Further Reading

Purcell et al. (2002, 2003) and Carr, Hall, and Hart (2002) were the first to map general-purpose ray tracers to graphics processors.

A classic paper by Aila and Laine (2009) carefully analyzed the performance of ray tracing on contemporary GPUs and developed improved traversal algorithms based on their insights. Follow-on work by Laine et al. (2013) discussed the benefits of the wavefront architecture for rendering systems that support a wide variety of materials, textures, and lights. (The use of a wavefront approach for the path tracer described in this chapter is motivated by Laine et al.’s insights.)

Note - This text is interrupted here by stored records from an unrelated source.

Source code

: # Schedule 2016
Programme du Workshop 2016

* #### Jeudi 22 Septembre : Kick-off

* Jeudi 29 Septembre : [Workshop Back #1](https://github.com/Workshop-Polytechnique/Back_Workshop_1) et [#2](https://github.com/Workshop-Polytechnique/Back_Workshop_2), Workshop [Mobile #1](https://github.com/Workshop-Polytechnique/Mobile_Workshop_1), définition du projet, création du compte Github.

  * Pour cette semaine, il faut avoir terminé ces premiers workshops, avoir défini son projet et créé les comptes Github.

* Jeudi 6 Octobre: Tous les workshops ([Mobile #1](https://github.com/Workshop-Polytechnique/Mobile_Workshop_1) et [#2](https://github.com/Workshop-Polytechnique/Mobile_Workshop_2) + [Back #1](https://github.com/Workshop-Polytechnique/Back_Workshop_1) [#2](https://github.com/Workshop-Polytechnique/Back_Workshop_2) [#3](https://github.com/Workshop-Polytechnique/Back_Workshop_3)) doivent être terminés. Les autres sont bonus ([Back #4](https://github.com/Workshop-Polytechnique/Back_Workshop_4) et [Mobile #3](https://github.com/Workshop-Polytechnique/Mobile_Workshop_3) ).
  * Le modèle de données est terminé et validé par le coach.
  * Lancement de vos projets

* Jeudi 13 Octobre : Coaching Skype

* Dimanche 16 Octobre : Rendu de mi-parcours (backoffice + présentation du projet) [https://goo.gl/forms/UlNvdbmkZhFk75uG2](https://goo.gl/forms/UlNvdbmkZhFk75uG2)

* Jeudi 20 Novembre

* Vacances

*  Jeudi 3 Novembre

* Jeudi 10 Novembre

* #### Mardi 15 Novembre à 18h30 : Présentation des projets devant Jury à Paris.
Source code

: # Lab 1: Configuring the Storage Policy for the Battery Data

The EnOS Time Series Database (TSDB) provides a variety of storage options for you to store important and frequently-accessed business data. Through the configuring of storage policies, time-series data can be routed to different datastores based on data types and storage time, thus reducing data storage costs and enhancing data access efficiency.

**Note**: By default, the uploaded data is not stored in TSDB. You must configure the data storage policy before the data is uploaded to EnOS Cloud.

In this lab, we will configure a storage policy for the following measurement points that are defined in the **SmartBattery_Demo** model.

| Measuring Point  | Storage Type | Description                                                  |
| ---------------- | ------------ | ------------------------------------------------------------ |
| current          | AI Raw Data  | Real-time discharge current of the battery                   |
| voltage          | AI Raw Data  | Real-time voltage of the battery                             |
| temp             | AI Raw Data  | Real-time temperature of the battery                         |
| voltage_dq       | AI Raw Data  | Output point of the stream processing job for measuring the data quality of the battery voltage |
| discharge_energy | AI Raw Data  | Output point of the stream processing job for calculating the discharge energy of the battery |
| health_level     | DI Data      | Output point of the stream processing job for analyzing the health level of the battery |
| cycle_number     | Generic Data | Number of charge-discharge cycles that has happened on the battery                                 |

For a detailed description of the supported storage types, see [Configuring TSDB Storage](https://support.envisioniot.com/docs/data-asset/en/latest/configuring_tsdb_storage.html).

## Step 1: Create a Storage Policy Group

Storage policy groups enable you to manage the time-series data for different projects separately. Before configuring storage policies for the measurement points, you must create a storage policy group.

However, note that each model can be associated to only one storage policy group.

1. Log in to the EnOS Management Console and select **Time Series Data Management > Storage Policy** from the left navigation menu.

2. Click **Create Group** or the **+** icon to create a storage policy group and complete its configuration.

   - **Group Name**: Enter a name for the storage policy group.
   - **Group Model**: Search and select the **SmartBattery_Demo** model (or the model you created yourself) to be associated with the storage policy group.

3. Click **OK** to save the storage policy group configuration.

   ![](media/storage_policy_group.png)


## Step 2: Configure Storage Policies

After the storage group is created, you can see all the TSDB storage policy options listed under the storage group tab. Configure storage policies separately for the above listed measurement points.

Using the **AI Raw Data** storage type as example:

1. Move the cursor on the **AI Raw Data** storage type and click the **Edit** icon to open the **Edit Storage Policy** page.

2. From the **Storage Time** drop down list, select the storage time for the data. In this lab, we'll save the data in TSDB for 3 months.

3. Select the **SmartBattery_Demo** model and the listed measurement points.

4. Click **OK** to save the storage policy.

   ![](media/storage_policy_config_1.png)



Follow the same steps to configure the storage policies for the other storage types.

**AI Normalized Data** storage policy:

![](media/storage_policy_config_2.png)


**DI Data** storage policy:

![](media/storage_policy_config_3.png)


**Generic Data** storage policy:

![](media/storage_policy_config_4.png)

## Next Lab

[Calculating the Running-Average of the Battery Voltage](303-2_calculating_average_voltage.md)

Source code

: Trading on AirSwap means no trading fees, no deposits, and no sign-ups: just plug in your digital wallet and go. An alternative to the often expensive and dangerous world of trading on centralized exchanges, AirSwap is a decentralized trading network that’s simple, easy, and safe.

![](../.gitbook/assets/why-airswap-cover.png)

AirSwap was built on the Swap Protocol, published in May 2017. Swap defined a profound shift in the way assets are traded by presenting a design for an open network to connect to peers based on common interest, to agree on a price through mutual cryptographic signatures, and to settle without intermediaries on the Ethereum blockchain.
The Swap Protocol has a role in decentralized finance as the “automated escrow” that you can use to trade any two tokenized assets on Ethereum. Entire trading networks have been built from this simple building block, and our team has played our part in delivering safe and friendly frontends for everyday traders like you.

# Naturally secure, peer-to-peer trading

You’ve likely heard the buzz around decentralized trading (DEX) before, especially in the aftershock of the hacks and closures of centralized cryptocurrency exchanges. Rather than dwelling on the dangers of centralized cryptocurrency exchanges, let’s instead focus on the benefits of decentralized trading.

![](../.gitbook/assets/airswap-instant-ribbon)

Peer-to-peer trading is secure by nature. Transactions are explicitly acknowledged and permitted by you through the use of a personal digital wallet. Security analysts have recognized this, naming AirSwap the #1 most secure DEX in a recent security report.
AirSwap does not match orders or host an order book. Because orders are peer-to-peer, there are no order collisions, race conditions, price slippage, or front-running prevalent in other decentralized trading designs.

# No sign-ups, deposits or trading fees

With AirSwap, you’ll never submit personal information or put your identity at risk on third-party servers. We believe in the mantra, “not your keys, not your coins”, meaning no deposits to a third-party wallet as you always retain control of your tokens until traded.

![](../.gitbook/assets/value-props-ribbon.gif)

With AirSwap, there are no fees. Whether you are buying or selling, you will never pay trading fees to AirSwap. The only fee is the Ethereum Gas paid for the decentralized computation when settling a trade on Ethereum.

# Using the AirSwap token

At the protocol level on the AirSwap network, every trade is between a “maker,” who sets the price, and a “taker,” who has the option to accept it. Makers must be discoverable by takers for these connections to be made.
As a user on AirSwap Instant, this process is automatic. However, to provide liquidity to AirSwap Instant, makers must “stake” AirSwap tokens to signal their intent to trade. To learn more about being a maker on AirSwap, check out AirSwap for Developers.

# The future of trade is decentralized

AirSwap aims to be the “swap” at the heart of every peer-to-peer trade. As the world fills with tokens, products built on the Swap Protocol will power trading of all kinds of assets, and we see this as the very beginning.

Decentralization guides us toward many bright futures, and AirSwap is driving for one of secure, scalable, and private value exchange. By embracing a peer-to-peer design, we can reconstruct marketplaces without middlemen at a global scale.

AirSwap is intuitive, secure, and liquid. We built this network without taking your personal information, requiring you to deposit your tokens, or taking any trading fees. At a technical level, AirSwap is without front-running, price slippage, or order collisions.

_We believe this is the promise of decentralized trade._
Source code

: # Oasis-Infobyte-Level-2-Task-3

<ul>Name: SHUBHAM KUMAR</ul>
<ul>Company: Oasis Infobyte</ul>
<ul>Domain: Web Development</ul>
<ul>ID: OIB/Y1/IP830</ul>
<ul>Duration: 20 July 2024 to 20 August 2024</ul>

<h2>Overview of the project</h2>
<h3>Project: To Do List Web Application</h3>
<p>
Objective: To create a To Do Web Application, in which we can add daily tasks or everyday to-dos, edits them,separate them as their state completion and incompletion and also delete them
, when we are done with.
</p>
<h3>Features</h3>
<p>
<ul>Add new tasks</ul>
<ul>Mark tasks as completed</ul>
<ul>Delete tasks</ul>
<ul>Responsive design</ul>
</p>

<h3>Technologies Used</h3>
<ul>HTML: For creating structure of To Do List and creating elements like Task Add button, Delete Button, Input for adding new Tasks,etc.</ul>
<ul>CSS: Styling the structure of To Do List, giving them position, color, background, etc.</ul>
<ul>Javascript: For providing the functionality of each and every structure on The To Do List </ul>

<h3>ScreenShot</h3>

Most work in performance optimization for GPU ray tracers analyzes the balance between improving thread execution and memory convergence versus the cost of reordering work to do so. Influential early work includes Hoberock et al. (2009), who re-sorted a large number of intersection points to create coherent collections of work before executing their surface shaders. Novák et al. (2010) introduced path regeneration to start tracing new ray paths in threads that are otherwise idle due to ray termination. Wald (2011) and van Antwerpen (2011) both applied compaction, densely packing the active threads in thread groups.

Lier et al. (2018b) considered the unconventional approach of distributing the work for a single ray across multiple GPU threads and showed performance benefits for incoherent rays. (This approach parallels how computation is often mapped to CPU SIMD units for high-performance ray tracing.)

Reordering the rays to be traced can also improve performance by improving the coherence of memory accesses performed during intersection tests. Early work in this area was done by Garanzha and Loop (2010) and Costa et al. (2015). Meister et al. (2020) have recently examined ray reordering in the context of a GPU with hardware-accelerated intersection testing and found benefits from using it.

An alternative to taking an arbitrary set of rays and finding structure in them is to generate rays that are inherently coherent in the first place. Examples include the algorithms of Szirmay-Kalos and Purgathofer (1998) and Hachisuka (2005), which select a single direction for all indirect rays at each level, allowing the use of a rasterizer with parallel projection to trace them. More generally, adding structure to the sample values used for importance sampling can lead to coherence in the rays that are traced. Keller and Heidrich (2001) developed interleaved sampling patterns that reuse sample values at separated pixels in order to trade off sample coherence and variation, and Sadeghi et al. (2009) investigated the combination of interleaved sampling and using the same pseudo-random sequence at nearby pixels to increase ray coherence. Dufay et al. (2016) randomized samples using small random offsets so that nearby pixels still have similar sample values.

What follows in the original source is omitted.